Introduction
According to DMS-5 criteria, anorexia nervosa (AN) is characterized by persistent restriction in caloric intake, intense fear of gaining weight or behavior that interferes with weight gain, bodily disrespect that affects self-esteem levels or non-recognition of the severity of the underweight condition [
1].
One of the most frequent clinical complications of AN is functional hypothalamic amenorrhea (FHA), a form of chronic anovulation without organic causes but due to multiple interacting factors [
2‐
4].
Amenorrhea and anorexia are so closely related that in DSM-IV, this complication had been included among the diagnostic criteria of AN; in DSM-V, however, it has been excluded because it cannot be evaluated in some categories of patients such as pre-pubertal patients or patients with delayed puberty, menopausal women, those taking oral contraceptives and male patients [
5].
In AN, FHA is the result of an energy deficit due to malnutrition, physical hyperactivity or both; these conditions can induce alterations in metabolic and reproductive hormones [
6]. During a chronic caloric restriction, adaptive mechanisms act to diminish basal metabolic rate and preserve calories for vital functions.
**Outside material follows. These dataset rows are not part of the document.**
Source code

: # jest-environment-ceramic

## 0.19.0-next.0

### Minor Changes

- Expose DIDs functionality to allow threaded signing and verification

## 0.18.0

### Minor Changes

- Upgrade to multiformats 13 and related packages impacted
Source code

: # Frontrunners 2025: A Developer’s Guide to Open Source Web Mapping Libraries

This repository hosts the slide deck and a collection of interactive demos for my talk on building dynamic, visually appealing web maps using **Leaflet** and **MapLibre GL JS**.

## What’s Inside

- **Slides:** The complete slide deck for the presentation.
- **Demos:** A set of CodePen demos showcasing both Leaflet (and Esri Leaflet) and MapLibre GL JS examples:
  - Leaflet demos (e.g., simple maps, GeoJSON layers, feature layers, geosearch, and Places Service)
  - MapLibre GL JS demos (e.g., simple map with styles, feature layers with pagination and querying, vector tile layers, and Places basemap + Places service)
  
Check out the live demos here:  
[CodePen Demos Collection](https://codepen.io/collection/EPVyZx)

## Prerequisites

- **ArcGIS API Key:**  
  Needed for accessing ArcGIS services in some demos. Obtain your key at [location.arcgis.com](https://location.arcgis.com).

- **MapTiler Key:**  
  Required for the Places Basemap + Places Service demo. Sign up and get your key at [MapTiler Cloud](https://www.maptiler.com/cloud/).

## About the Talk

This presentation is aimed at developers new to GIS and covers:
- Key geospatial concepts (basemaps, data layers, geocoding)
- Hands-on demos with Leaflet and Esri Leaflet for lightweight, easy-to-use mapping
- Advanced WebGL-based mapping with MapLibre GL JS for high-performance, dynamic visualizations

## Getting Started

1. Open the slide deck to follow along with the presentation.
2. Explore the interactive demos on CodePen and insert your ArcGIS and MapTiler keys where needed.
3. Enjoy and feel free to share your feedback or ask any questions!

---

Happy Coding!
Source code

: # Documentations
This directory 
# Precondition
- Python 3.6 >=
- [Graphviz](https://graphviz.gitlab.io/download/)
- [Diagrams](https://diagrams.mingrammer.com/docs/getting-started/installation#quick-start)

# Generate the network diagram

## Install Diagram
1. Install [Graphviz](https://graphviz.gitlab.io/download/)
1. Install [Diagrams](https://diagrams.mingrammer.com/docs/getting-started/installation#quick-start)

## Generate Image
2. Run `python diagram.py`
In such condition, GnRH pulsatility is decreased and LH secretion becomes similar to that of pre-pubertal females with a diminsihed pulse amplitude and frequency, mainly during the day hours [
7,
8].
The leptin decrease is considered one of the major signal dysfunctions leading to FHA. A positive correlation between leptin and LH secretion was indeed demonstrated and the increase in circulating leptin concentrations > 1.85 ng/mL was reported to be associated with menstrual recovery [
9,
10]. However, the persistence of amenorrhea is not uncommon in women who have regained weight, regardless of the normalization of leptin levels [
11]. Nevertheless, the restoration of a normal body weight was reported to be the most important clinical parameter for the functional recovery of the hypothalamic–pituitary–gonadal (HPG) axis [
12‐
14], even if the recovery of menses can frequently be delayed by several months [
15,
16]. Generally, the resumption of menses is associated with a 90% recovery of the ideal body weight, but a considerable number of patients (about 1/5) was reported to have a prolongation of amenorrhea even after an adequate weight gain [
17‐
21]. High urinary cortisol, physical hyperactivity and a low body fat mass have been found as risk factors for persistent FHA [
18‐
22].
Furthermore, a subgroup of AN patients do not present FHA, but maintain regular menstrual cycles despite a manifest underweight. One previous study described significant differences in fat mass, leptin levels and in the severity of psychological disorder when eumenorrheic or amenorrheic patients were compared [
23].
Despite the efforts of several groups, the relation underlying FHA in AN is still largely unexplained. The aim of our study is to investigate the anthropometric, hormonal and psychological parameters in patients with restrictive-type anorexia nervosa to obtain insights into the factors associated with the onset, resolution or persistence of FHA.
Materials and methods
Patients
We revised data from 297 patients affected with eating disorders who were part of a hospital rehabilitation program in the Division of Endocrine and Metabolic Diseases of the IRCCS Istituto Auxologico, since 2011 up to 2018. This is a semi-resident rehabilitation program generally proposed for AN patients with a disease history shorter than 2 years. The program is multidisciplinary and includes either medical, psychological or nutritional interventions.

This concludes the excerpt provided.